Speaking to a packed MEDIA Day in Berlin on Monday, Aviva Silver, Head of MEDIA Unit at the European Commission, declared: “All I can say is that we are working on a new [MEDIA] programme.
“We will make the case for the industry which is growing and has new exciting talents appearing,” she continued. .
She said that the response to last autumn’s online consultation on the future of the MEDIA Programme had been unprecedented with around 2,600 online contributions sent by professionals from all over Europe.
“We are trying our very best to turn this into a new programme which will meet the needs [expressed in the contributions]”, Silver noted.
She took the opportunity of the forum in Berlin to announce plans for three major meetings in the coming months to discuss the MEDIA Programme’s future.

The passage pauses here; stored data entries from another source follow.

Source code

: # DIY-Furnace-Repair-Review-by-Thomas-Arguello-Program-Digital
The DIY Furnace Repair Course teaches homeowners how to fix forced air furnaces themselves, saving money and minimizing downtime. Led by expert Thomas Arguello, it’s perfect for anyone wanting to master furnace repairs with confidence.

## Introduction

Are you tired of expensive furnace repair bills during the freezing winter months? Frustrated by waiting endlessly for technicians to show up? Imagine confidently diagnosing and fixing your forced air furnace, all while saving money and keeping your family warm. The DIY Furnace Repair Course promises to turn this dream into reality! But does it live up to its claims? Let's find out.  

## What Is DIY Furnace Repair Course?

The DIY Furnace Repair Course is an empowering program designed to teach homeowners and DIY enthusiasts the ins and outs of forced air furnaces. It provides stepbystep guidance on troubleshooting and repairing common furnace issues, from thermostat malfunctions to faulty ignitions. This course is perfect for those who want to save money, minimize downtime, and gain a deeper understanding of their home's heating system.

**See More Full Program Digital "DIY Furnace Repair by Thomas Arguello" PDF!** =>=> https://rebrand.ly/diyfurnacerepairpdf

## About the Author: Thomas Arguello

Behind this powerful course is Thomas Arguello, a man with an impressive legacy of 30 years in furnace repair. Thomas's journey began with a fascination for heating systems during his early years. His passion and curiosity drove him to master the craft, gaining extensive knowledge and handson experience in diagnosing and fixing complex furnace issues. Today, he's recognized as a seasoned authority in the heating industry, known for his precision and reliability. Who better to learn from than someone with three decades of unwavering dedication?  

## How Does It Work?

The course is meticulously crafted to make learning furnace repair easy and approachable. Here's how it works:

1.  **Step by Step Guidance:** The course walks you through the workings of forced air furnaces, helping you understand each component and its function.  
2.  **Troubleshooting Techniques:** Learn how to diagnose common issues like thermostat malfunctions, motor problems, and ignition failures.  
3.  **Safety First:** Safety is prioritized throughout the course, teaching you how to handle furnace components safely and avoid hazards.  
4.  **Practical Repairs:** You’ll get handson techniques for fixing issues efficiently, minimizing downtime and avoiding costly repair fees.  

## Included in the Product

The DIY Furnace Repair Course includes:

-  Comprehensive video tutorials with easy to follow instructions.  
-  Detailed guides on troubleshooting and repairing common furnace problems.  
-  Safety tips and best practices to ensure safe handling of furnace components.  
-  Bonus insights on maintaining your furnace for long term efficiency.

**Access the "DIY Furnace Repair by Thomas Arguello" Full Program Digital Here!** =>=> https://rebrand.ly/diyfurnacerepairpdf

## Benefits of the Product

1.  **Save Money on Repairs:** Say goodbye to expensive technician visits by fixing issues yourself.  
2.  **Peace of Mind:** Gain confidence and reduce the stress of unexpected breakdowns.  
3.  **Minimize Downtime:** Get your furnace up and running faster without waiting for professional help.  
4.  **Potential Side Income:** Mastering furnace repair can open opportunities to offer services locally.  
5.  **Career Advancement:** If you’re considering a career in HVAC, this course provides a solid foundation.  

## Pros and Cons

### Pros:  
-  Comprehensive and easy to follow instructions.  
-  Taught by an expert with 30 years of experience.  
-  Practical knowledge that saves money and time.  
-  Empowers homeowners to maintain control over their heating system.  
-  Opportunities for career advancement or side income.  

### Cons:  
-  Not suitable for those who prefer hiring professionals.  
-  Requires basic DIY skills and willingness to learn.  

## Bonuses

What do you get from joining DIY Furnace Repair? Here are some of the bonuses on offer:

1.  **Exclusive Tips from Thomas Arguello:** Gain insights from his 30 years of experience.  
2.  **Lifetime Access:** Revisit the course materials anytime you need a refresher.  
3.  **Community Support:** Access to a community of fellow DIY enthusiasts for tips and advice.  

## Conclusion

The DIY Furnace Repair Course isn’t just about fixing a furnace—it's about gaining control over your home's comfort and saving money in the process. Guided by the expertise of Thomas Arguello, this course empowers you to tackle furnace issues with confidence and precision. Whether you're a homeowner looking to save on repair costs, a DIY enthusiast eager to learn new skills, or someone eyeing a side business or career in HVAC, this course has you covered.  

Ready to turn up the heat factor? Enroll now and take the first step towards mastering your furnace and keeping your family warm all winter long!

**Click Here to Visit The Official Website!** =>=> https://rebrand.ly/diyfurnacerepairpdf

There will be a general hearing held in Brussels on March 18 for 450 participants. “We are going to see whether this meeting can be streamed on the Internet for those people who can’t come to Brussels,” Silver explained.
A second meeting dedicated to the future strategy for the training sector will then be staged on March 21-22 also in Brussels, with a third meeting on the future of MEDIA lined up for May 16 during the Cannes Film Festival.
Turning to the future financial perspectives of the European Union, Silver agreed that there was “a lot of concern about the future”, but stressed that “it is important to note that we are in a time of financial crisis.”
She explained that the European Union is currently preparing its new multi-annual financial plan for 2014-2020 and would be “looking at which programmes will be included and how this framework will be structured. All the programmes will have to show European added value.”
She said that it would be “important to communicate the positive aspects of a programme at all levels to the politicians - both nationally, regionally and on a European level” and added that the professionals’ lobbying should also target their respective ministries of finance about the importance of the sector
Meanwhile, Costas Daskalakis, Head of the MEDIA Unit EACEA (Education, Audiovisual & Culture Agency) unveiled plans for the last scheme now to be introduced under the existing MEDIA 2007 programme. A cinema digitization pilot project is to be launched this year with a budget of €2m.
“There was the question which cinemas we should target and we decided that we should help those screens which could be left out of existing national or regional programmes in the member states,” Daskalakis explained.
He envisages a flat payment of € 20,000 per screen to be allocated on the basis of the cinema’s performance in previous years “This would enable us to support the digitisation of up to 100 screens in this pilot phase,” he continued. “We hope to present the guidelines for the pilot project to the April session of the MEDIA Committee.”
“What is important for us are the security requirements which should be as tough as DCI,” Daskalakis stressed.”The quality of projection should be appropriate, but not necessarily the highest. We don’t think it is our business to specify the quality of the projection. That is for the cinemas.”